Stored data
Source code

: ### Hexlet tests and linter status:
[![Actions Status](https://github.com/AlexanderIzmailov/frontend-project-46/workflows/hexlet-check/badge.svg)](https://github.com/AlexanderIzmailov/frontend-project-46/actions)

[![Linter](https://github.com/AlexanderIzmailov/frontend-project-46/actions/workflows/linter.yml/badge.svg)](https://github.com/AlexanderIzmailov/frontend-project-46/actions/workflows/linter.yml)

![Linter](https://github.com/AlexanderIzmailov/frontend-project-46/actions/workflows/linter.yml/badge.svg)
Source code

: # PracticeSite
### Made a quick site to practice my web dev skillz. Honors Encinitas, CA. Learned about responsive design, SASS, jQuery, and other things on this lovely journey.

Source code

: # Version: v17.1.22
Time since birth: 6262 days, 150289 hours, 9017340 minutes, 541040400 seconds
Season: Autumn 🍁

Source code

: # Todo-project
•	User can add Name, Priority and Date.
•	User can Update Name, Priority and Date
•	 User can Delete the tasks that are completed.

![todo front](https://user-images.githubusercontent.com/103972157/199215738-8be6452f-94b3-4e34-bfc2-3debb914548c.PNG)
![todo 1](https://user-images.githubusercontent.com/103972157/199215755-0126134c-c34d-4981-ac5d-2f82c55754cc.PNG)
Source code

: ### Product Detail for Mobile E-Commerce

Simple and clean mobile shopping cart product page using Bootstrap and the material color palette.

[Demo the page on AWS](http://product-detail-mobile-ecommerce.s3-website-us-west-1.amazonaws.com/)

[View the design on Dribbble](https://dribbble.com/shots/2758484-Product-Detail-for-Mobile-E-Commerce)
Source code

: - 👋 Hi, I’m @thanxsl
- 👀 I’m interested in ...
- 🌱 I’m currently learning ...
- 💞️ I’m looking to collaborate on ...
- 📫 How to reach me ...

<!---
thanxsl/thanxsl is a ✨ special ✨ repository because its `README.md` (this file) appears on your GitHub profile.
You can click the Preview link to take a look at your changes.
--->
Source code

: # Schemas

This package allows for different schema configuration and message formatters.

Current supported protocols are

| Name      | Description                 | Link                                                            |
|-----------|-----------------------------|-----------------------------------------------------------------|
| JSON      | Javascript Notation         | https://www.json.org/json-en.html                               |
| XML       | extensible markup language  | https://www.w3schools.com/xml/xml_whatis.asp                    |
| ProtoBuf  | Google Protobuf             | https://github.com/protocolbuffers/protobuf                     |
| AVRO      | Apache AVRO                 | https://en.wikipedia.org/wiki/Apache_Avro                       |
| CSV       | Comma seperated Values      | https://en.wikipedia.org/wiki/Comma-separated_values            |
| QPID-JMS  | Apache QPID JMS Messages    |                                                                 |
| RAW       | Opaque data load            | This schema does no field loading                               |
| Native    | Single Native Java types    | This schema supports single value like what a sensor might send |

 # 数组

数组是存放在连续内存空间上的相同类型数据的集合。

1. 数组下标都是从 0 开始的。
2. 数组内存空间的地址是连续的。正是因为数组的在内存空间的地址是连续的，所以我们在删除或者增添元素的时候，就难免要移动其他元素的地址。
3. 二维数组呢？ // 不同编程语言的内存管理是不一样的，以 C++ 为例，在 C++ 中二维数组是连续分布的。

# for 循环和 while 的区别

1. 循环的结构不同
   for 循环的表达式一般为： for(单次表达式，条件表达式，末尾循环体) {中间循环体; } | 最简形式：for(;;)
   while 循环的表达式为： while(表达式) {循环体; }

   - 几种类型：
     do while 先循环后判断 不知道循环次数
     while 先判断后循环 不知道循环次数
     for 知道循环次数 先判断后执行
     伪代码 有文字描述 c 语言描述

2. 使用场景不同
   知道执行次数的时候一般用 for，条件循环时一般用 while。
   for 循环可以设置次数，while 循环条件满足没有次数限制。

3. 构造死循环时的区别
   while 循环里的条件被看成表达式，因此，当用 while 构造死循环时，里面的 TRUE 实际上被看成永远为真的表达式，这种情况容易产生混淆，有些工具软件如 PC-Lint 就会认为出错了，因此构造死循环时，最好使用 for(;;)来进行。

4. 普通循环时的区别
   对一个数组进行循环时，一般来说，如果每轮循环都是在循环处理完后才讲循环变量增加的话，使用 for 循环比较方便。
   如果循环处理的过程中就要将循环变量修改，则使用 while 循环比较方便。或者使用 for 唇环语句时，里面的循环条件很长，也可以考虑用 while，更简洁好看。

* * *

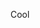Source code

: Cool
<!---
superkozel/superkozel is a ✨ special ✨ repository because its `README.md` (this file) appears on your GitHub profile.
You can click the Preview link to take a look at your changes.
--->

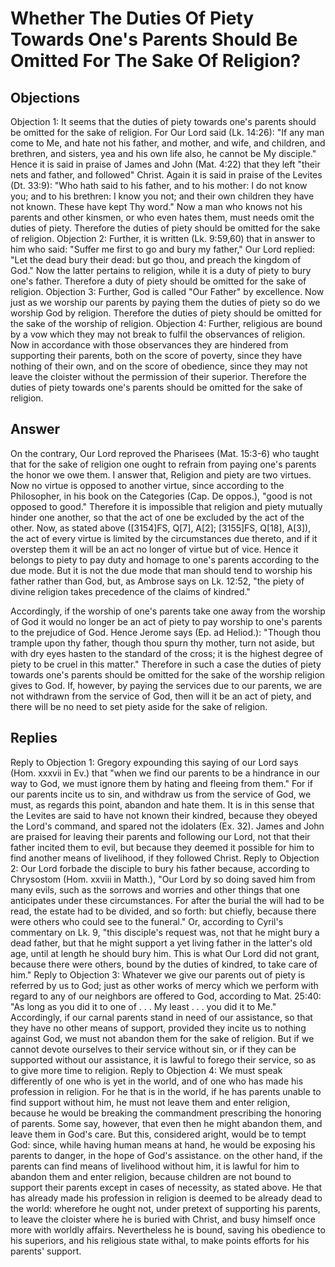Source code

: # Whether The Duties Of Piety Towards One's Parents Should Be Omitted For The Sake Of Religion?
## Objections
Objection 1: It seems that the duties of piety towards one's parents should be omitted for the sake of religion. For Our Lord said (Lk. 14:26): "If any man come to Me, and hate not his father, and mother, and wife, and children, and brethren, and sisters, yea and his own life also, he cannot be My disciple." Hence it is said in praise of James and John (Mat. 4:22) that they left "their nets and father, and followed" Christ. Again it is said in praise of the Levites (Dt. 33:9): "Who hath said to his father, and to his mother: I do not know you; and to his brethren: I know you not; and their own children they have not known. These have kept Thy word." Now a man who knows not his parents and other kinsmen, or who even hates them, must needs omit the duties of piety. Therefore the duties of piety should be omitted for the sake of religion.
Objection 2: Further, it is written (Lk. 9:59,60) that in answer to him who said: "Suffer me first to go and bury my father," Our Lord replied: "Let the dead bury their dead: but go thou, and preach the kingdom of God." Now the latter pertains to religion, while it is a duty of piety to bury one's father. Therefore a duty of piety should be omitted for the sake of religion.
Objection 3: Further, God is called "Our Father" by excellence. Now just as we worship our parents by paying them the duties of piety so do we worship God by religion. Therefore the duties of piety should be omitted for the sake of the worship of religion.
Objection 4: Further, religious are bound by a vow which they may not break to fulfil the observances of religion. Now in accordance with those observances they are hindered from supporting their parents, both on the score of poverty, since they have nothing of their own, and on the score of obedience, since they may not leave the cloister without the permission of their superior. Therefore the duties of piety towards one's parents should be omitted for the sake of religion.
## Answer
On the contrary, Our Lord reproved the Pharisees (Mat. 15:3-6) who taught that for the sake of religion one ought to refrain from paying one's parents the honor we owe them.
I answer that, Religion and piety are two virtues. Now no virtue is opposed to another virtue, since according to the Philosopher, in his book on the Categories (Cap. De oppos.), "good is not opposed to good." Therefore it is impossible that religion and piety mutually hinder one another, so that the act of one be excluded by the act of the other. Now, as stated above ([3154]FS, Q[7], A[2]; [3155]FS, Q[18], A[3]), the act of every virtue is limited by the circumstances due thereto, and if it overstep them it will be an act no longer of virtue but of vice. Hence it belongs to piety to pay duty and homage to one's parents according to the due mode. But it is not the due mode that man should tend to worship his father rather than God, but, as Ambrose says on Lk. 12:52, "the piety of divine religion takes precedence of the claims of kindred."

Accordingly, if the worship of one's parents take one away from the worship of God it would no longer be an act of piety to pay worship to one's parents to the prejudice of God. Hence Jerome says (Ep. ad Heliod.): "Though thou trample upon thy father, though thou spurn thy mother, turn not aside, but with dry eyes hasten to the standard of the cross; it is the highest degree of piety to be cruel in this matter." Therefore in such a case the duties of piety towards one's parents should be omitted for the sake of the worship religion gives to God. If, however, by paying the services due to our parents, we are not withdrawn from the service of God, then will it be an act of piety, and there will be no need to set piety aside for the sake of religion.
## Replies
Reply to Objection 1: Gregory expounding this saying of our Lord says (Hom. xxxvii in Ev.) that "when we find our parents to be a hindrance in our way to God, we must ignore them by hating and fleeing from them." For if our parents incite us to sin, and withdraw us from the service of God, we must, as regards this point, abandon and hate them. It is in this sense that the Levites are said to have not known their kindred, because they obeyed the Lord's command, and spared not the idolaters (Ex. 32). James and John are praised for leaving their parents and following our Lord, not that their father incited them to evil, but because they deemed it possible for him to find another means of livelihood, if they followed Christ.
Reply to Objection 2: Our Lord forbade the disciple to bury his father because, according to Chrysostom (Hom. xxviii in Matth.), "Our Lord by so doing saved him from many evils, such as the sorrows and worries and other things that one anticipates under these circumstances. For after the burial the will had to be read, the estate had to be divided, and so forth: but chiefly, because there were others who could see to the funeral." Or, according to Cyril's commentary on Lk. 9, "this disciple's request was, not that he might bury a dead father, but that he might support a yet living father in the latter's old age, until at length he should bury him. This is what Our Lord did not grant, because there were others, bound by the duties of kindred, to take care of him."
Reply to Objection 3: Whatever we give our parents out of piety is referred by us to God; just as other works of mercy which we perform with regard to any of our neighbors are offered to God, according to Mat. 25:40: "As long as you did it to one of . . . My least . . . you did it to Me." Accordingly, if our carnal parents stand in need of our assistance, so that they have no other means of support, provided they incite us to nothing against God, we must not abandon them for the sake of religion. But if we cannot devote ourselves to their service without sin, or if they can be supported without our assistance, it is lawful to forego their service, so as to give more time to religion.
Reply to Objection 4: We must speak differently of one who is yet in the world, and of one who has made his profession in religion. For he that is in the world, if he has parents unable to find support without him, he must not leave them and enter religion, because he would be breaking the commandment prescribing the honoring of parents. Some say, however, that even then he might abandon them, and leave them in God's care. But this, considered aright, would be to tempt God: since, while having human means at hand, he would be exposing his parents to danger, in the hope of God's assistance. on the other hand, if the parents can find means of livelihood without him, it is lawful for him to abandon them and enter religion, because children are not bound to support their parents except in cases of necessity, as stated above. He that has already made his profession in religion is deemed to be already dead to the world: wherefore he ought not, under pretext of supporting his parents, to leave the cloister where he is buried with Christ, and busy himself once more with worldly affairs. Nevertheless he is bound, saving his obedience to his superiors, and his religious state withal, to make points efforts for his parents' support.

Task to complete:
Which lines of the records hold the string "Apache"? Copy each one.

Output of the exercise:
| AVRO      | Apache AVRO                 | https://en.wikipedia.org/wiki/Apache_Avro                       |
| QPID-JMS  | Apache QPID JMS Messages    |                                                                 |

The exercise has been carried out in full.